The general guideline is to start with 1:2 or 1:3 Pods per node. The replica Pods are across all nodes of a deployment and not per node.

targetAvgCPUUtilization: 60

targetAvgMemoryUtilization: 60

To enable these metrics, the Kubernetes Metrics Server installation is required. Metrics collection is enabled by default in GKE as part of Cloud Monitoring.

targetAvgCPUUtilization:

Average CPU utilization percentage (i.e. 60 = 60%)

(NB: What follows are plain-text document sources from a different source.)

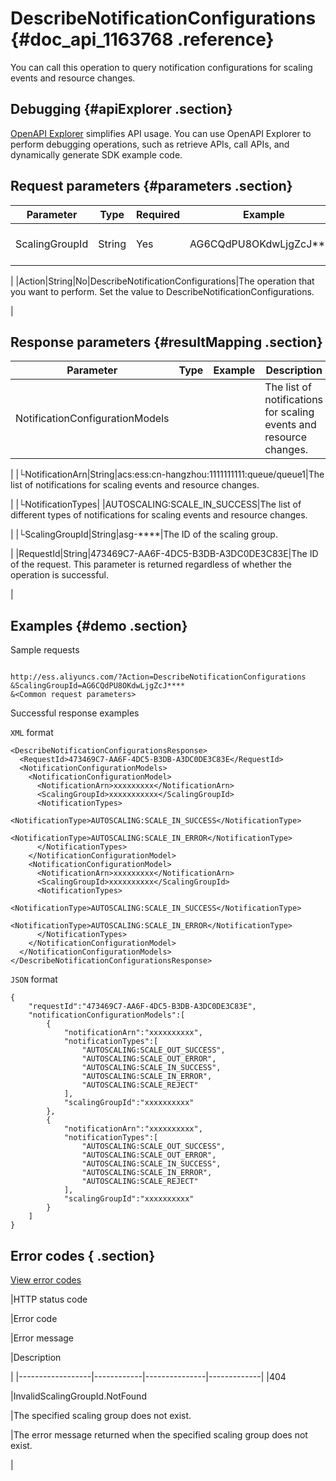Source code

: # DescribeNotificationConfigurations {#doc_api_1163768 .reference}

You can call this operation to query notification configurations for scaling events and resource changes.

## Debugging {#apiExplorer .section}

[OpenAPI Explorer](https://api.aliyun.com/#product=Ess&api=DescribeNotificationConfigurations) simplifies API usage. You can use OpenAPI Explorer to perform debugging operations, such as retrieve APIs, call APIs, and dynamically generate SDK example code.

## Request parameters {#parameters .section}

|Parameter|Type|Required|Example|Description|
|---------|----|--------|-------|-----------|
|ScalingGroupId|String|Yes|AG6CQdPU8OKdwLjgZcJ\*\*\*\*|The ID of the scaling group.

 |
|Action|String|No|DescribeNotificationConfigurations|The operation that you want to perform. Set the value to DescribeNotificationConfigurations.

 |

## Response parameters {#resultMapping .section}

|Parameter|Type|Example|Description|
|---------|----|-------|-----------|
|NotificationConfigurationModels| | |The list of notifications for scaling events and resource changes.

 |
|└NotificationArn|String|acs:ess:cn-hangzhou:1111111111:queue/queue1|The list of notifications for scaling events and resource changes.

 |
|└NotificationTypes| |AUTOSCALING:SCALE\_IN\_SUCCESS|The list of different types of notifications for scaling events and resource changes.

 |
|└ScalingGroupId|String|asg-\*\*\*\*|The ID of the scaling group.

 |
|RequestId|String|473469C7-AA6F-4DC5-B3DB-A3DC0DE3C83E|The ID of the request. This parameter is returned regardless of whether the operation is successful.

 |

## Examples {#demo .section}

Sample requests

``` {#request_demo}

http://ess.aliyuncs.com/?Action=DescribeNotificationConfigurations
&ScalingGroupId=AG6CQdPU8OKdwLjgZcJ****
&<Common request parameters>

```

Successful response examples

`XML` format

``` {#xml_return_success_demo}
<DescribeNotificationConfigurationsResponse>
  <RequestId>473469C7-AA6F-4DC5-B3DB-A3DC0DE3C83E</RequestId> 
  <NotificationConfigurationModels>
    <NotificationConfigurationModel>
      <NotificationArn>xxxxxxxxx</NotificationArn>
      <ScalingGroupId>xxxxxxxxxxx</ScalingGroupId>
      <NotificationTypes>
        <NotificationType>AUTOSCALING:SCALE_IN_SUCCESS</NotificationType>
        <NotificationType>AUTOSCALING:SCALE_IN_ERROR</NotificationType>
      </NotificationTypes>
    </NotificationConfigurationModel>
    <NotificationConfigurationModel>
      <NotificationArn>xxxxxxxxx</NotificationArn>
      <ScalingGroupId>xxxxxxxxxx</ScalingGroupId>
      <NotificationTypes>
        <NotificationType>AUTOSCALING:SCALE_IN_SUCCESS</NotificationType>
        <NotificationType>AUTOSCALING:SCALE_IN_ERROR</NotificationType>
      </NotificationTypes>
    </NotificationConfigurationModel>
  </NotificationConfigurationModels>
</DescribeNotificationConfigurationsResponse>

```

`JSON` format

``` {#json_return_success_demo}
{
	"requestId":"473469C7-AA6F-4DC5-B3DB-A3DC0DE3C83E",
	"notificationConfigurationModels":[
		{
			"notificationArn":"xxxxxxxxxx",
			"notificationTypes":[
				"AUTOSCALING:SCALE_OUT_SUCCESS",
				"AUTOSCALING:SCALE_OUT_ERROR",
				"AUTOSCALING:SCALE_IN_SUCCESS",
				"AUTOSCALING:SCALE_IN_ERROR",
				"AUTOSCALING:SCALE_REJECT"
			],
			"scalingGroupId":"xxxxxxxxxx"
		},
		{
			"notificationArn":"xxxxxxxxxx",
			"notificationTypes":[
				"AUTOSCALING:SCALE_OUT_SUCCESS",
				"AUTOSCALING:SCALE_OUT_ERROR",
				"AUTOSCALING:SCALE_IN_SUCCESS",
				"AUTOSCALING:SCALE_IN_ERROR",
				"AUTOSCALING:SCALE_REJECT"
			],
			"scalingGroupId":"xxxxxxxxxx"
		}
	]
}
```

## Error codes { .section}

[View error codes](https://error-center.aliyun.com/status/product/Ess)

|HTTP status code

|Error code

|Error message

|Description

|
|------------------|------------|---------------|-------------|
|404

|InvalidScalingGroupId.NotFound

|The specified scaling group does not exist.

|The error message returned when the specified scaling group does not exist.

|

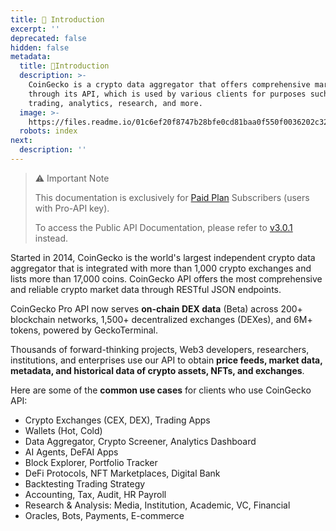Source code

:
 ```yaml
---
title: 🦎 Introduction
excerpt: ''
deprecated: false
hidden: false
metadata:
  title: 🦎Introduction
  description: >-
    CoinGecko is a crypto data aggregator that offers comprehensive market data
    through its API, which is used by various clients for purposes such as
    trading, analytics, research, and more.
  image: >-
    https://files.readme.io/01c6ef20f8747b28bfe0cd81baa0f550f0036202c3289d0255f111972be6a45f-86e4e9d2-0f8b-11f0-ac39-0242ac120004.avif
  robots: index
next:
  description: ''
---
```

> ⚠️ Important Note
>
> This documentation is exclusively for [Paid Plan](https://www.coingecko.com/en/api/pricing) Subscribers (users with Pro-API key).
>
> To access the Public API Documentation, please refer to [v3.0.1](/v3.0.1/reference/introduction) instead.

Started in 2014, CoinGecko is the world's largest independent crypto data aggregator that is integrated with more than 1,000 crypto exchanges and lists more than 17,000 coins. CoinGecko API offers the most comprehensive and reliable crypto market data through RESTful JSON endpoints.

CoinGecko Pro API now serves **on-chain DEX data** (Beta) across 200+ blockchain networks, 1,500+ decentralized exchanges (DEXes), and 6M+ tokens, powered by GeckoTerminal.

Thousands of forward-thinking projects, Web3 developers, researchers, institutions, and enterprises use our API to obtain **price feeds, market data, metadata, and historical data of crypto assets, NFTs, and exchanges**.

Here are some of the **common use cases** for clients who use CoinGecko API:

* Crypto Exchanges (CEX, DEX), Trading Apps
* Wallets (Hot, Cold)
* Data Aggregator, Crypto Screener, Analytics Dashboard
* AI Agents, DeFAI Apps
* Block Explorer, Portfolio Tracker
* DeFi Protocols, NFT Marketplaces, Digital Bank
* Backtesting Trading Strategy
* Accounting, Tax, Audit, HR Payroll
* Research & Analysis: Media, Institution, Academic, VC, Financial
* Oracles, Bots, Payments, E-commerce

This is the average CPU utilization across all Pods. HPA will scale up or scale down Pods to maintain this average.

targetAvgMemoryUtilization:

Average memory utilization percentage.
This parameter is used to specify the average memory utilization (as a percentage of the requested memory) that the HPA should maintain across all the replicas of a particular deployment or stateful set.

scaleDownStabilizationWindowSeconds: 600

terminationGracePeriodSeconds: 900

# Enable IPv6 service for DNS routing to pods

enableIPv6: false

scaleDownStabilizationWindowSeconds is a parameter used in Kubernetes Horizontal Pod Autoscaler (HPA)

It controls the amount of time the HPA waits (like a cool-down period) before scaling down the number of pods after a decrease in resource utilization.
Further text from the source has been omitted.